Coverage begins at 7 ET, also streaming on NBCSports.com/live and the NBC Sports app, with the 2003 Wimbledon final between the Williams sisters.

It marked the fifth time in a six-Grand Slam run that they met in the final. Serena won all five, but 2003 Wimbledon was the only one of the bunch where she dropped the first set to her older sister. Venus was slowed by an abdominal injury.

Serena was just 21 years old. She has since won another 17 Grand Slam singles titles, breaking Steffi Graf‘s Open Era record.

Later Monday, Borg and McEnroe face off in the 1980 Wimbledon Final (9:30 p.m.) in what was largely considered the greatest tennis match until 2008. Borg prevailed in five for his fifth straight Wimbledon title, but only after dropping an 18-16, 22-minute fourth-set tiebreak.

The 3-hour, 53-minute epic marked Borg’s last Wimbledon title. In fact, he only played one more Wimbledon in 1981, mysteriously fading away from the sport at age 25. The match endured, inspiring a documentary 31 years later and a movie 37 years after.

Finally Monday, Sampras and Agassi meet at Wimbledon for the second and last time in the 1999 final (12:30 a.m.). Sampras swept his 1990s rival in their first Grand Slam meeting in four years.

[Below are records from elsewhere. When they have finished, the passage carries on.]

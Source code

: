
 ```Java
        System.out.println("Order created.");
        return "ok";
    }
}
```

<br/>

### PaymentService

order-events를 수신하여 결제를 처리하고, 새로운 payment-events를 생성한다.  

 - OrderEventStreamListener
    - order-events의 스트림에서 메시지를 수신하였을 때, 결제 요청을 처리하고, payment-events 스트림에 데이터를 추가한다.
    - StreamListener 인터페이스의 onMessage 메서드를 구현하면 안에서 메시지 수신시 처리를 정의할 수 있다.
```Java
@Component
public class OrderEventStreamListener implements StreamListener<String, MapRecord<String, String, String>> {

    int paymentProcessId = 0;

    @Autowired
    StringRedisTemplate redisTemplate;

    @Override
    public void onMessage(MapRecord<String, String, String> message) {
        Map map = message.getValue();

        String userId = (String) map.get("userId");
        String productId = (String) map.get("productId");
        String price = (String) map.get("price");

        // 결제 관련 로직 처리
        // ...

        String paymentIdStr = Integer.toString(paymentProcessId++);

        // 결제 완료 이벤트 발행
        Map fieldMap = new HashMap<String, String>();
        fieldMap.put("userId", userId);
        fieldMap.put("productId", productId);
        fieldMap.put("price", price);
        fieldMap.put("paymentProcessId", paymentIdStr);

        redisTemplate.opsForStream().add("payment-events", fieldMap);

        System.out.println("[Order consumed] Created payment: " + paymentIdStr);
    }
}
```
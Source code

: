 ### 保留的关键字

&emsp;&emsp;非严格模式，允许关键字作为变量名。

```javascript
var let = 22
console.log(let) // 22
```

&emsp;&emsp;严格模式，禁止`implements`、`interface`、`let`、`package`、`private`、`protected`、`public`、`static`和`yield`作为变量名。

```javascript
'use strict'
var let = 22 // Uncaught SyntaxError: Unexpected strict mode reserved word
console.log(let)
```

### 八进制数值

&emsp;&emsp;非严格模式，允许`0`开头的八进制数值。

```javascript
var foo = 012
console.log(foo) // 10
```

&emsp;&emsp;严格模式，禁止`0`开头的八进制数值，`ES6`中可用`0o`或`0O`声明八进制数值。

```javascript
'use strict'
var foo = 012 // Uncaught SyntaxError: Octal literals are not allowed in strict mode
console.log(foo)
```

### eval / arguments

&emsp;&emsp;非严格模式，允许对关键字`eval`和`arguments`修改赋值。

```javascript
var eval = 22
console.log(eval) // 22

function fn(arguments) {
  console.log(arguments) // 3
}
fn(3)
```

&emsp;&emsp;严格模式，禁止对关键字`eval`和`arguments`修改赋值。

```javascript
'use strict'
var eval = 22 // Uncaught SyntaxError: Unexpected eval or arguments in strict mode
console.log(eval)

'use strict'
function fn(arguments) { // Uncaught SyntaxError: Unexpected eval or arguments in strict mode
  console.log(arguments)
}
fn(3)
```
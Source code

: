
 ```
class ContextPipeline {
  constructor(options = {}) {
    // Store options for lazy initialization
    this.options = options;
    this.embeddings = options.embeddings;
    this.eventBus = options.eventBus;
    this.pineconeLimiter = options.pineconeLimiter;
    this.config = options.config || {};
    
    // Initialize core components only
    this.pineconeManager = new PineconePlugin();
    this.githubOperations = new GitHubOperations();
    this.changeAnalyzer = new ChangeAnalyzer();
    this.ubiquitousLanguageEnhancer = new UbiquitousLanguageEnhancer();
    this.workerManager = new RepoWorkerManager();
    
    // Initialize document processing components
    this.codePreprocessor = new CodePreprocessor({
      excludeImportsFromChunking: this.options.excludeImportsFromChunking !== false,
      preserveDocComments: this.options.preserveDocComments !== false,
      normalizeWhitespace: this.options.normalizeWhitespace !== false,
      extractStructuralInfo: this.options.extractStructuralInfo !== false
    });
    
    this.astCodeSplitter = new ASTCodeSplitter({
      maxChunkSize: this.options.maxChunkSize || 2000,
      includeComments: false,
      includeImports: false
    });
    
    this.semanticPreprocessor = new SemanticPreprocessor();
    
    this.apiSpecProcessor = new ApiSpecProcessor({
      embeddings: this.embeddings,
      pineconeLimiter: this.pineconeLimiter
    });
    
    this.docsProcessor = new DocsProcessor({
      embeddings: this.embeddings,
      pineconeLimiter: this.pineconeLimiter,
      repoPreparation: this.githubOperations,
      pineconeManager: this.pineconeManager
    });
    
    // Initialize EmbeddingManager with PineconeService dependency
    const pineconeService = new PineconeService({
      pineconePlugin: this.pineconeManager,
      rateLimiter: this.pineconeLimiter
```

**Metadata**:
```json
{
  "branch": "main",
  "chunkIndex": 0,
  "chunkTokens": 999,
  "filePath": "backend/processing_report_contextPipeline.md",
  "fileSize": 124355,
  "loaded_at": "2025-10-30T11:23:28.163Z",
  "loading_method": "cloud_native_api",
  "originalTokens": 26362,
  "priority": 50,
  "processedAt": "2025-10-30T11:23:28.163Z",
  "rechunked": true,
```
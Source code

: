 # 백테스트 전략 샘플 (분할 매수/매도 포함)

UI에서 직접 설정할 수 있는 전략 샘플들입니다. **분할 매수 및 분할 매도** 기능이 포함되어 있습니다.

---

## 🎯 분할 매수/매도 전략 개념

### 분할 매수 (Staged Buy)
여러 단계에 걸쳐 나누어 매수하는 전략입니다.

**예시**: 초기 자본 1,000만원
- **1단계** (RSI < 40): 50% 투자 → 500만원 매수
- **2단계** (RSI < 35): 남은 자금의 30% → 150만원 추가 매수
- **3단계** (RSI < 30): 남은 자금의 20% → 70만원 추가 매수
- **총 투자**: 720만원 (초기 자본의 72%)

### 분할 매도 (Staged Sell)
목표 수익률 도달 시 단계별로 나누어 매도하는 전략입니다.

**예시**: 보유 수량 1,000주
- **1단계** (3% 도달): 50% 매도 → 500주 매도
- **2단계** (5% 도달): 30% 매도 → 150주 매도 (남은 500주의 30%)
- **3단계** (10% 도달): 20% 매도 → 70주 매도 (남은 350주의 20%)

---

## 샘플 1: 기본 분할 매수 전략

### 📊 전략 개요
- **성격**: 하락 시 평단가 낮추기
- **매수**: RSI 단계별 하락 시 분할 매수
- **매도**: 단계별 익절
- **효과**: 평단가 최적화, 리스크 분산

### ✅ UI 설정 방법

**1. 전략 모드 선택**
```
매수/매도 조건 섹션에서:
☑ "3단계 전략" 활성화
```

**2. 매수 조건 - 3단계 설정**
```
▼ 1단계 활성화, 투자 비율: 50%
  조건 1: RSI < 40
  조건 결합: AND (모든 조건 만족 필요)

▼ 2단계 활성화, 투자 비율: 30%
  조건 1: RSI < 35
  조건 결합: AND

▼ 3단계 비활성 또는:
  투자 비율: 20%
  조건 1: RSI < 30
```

“He walked on water today,” Agassi said.

During that break, Agassi’s marriage to Brooke Shields fell apart, he was sidelined by a wrist injury and saw his ranking fall to No. 141, leading him to play Challenger events. He roared back to win the 1999 French Open, capturing the career Grand Slam that eluded Sampras.

Sampras won his sixth Wimbledon in seven years in 1999 in one of the greatest performances of his career.

He broke Borg’s Open Era record for men’s Wimbledon titles. With his 12th Slam overall, Sampras tied Roy Emerson‘s record. He finished with 14 but now ranks fourth behind Roger Federer (20), Rafael Nadal (19) and Novak Djokovic (17).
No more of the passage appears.